Edward Locke's appealing play of dialect, humor and pathos
About The Bubble
THIS three-act play by Edward Locke combines all the qualities so necessary in a successful comedy. It has the humor, the love story, the girl, the deep-dyed villain, the modest hero and a get-rich-quick scheme, all boiled down and served in captivating style. In it Louis Mann scored one of his greatest triumphs. He is shown in the scenes produced in this circular.
To outline the plot of the play would be to rob the uninitiated of the pleasure that is to be experienced in its various twists of action. Just imagine, however, a delicatessen store conducted by a lovable old man—Gustave Mueller, with the able assistance of his better half and their charming daughter Rose. Imagine our hero, a dashing young reporter—(they're always dashing)—who is in love with Rosie, but who at the same time is persona non grata with the old folks. Now, enter the villain with his glib tongue and oily ways, to fleece the father and mother out of their earnings. It is an old plot, but it does not thicken in the same old way. You will be surprised and amused.
The dry humor of the old folks, as contrasted with the up-to-the-minute ideas of the young folks, give this splendid cast a wonderful opportunity to convulse the audience with laughter. And the old folks are not so slow at that!
Most of us have at some time or other felt in our blood the virus of an ambition to be wealthy. This ambition has led, perhaps, to experiences which we had just as soon forget. We can appreciate, for that reason, Mr. Joseph Mahlen whom we see in The Bubble, for in him we find the outstanding characteristics of many successful stock promotors whom we have met. He makes you want to buy some stock yourself.

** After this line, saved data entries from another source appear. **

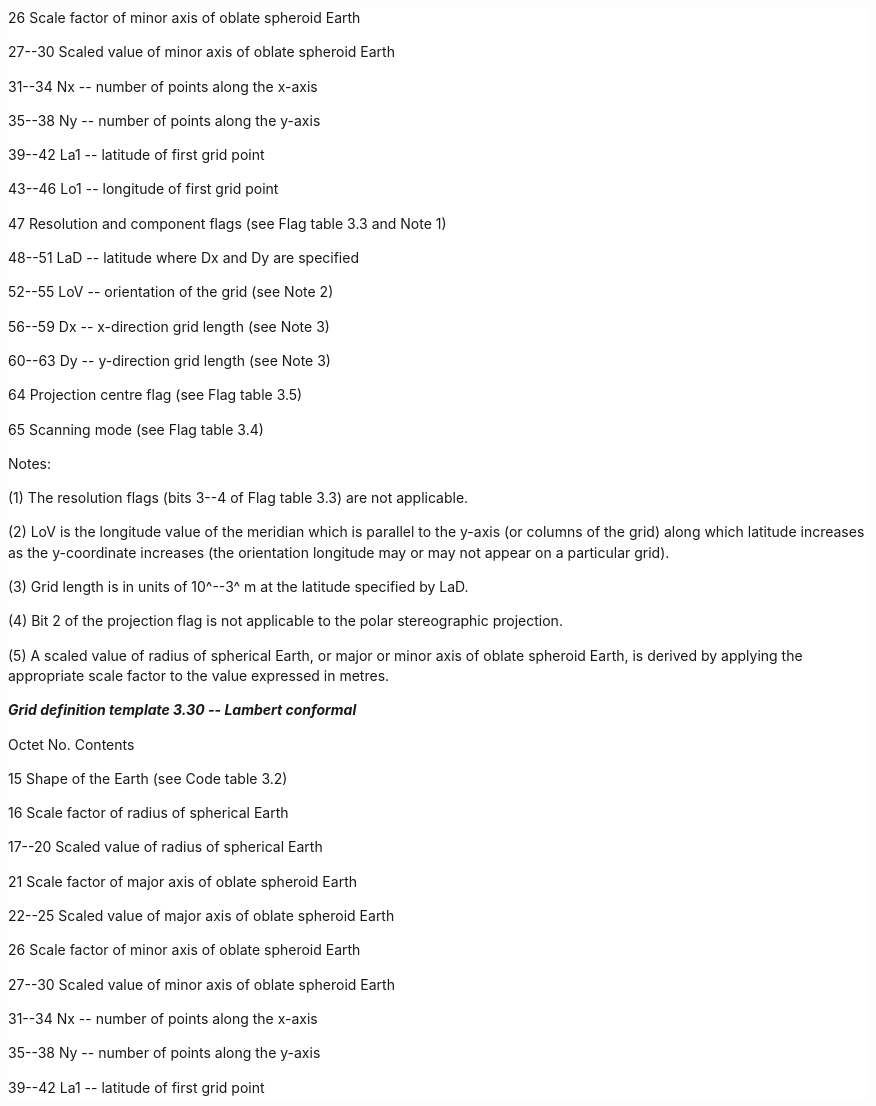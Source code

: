 26 Scale factor of minor axis of oblate spheroid Earth

27--30 Scaled value of minor axis of oblate spheroid Earth

31--34 Nx -- number of points along the x-axis

35--38 Ny -- number of points along the y-axis

39--42 La1 -- latitude of first grid point

43--46 Lo1 -- longitude of first grid point

47 Resolution and component flags (see Flag table 3.3 and Note 1)

48--51 LaD -- latitude where Dx and Dy are specified

52--55 LoV -- orientation of the grid (see Note 2)

56--59 Dx -- x-direction grid length (see Note 3)

60--63 Dy -- y-direction grid length (see Note 3)

64 Projection centre flag (see Flag table 3.5)

65 Scanning mode (see Flag table 3.4)

Notes:

\(1) The resolution flags (bits 3--4 of Flag table 3.3) are not applicable.

\(2) LoV is the longitude value of the meridian which is parallel to the y-axis (or columns of the grid) along which latitude increases as the y-coordinate increases (the orientation longitude may or may not appear on a particular grid).

\(3) Grid length is in units of 10^--3^ m at the latitude specified by LaD.

\(4) Bit 2 of the projection flag is not applicable to the polar stereographic projection.

\(5) A scaled value of radius of spherical Earth, or major or minor axis of oblate spheroid Earth, is derived by applying the appropriate scale factor to the value expressed in metres.

***Grid definition template 3.30 -- Lambert conformal***

Octet No. Contents

15 Shape of the Earth (see Code table 3.2)

16 Scale factor of radius of spherical Earth

17--20 Scaled value of radius of spherical Earth

21 Scale factor of major axis of oblate spheroid Earth

22--25 Scaled value of major axis of oblate spheroid Earth

26 Scale factor of minor axis of oblate spheroid Earth

27--30 Scaled value of minor axis of oblate spheroid Earth

31--34 Nx -- number of points along the x-axis

35--38 Ny -- number of points along the y-axis

39--42 La1 -- latitude of first grid point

But maybe the old folks of the play have drawn the lucky number and will have the laught on young Richard Grimm, the reporter who loves Rosie. Time will tell.
The credentials of Mr. Mahlen, the promoter, look good. It does not seem that there is a possibility of failure. You know how it is.
The Bubble carries a great story, superbly acted by a company organized and coached by William J. Keighley of the production department of the Redpath Bureau in New York City.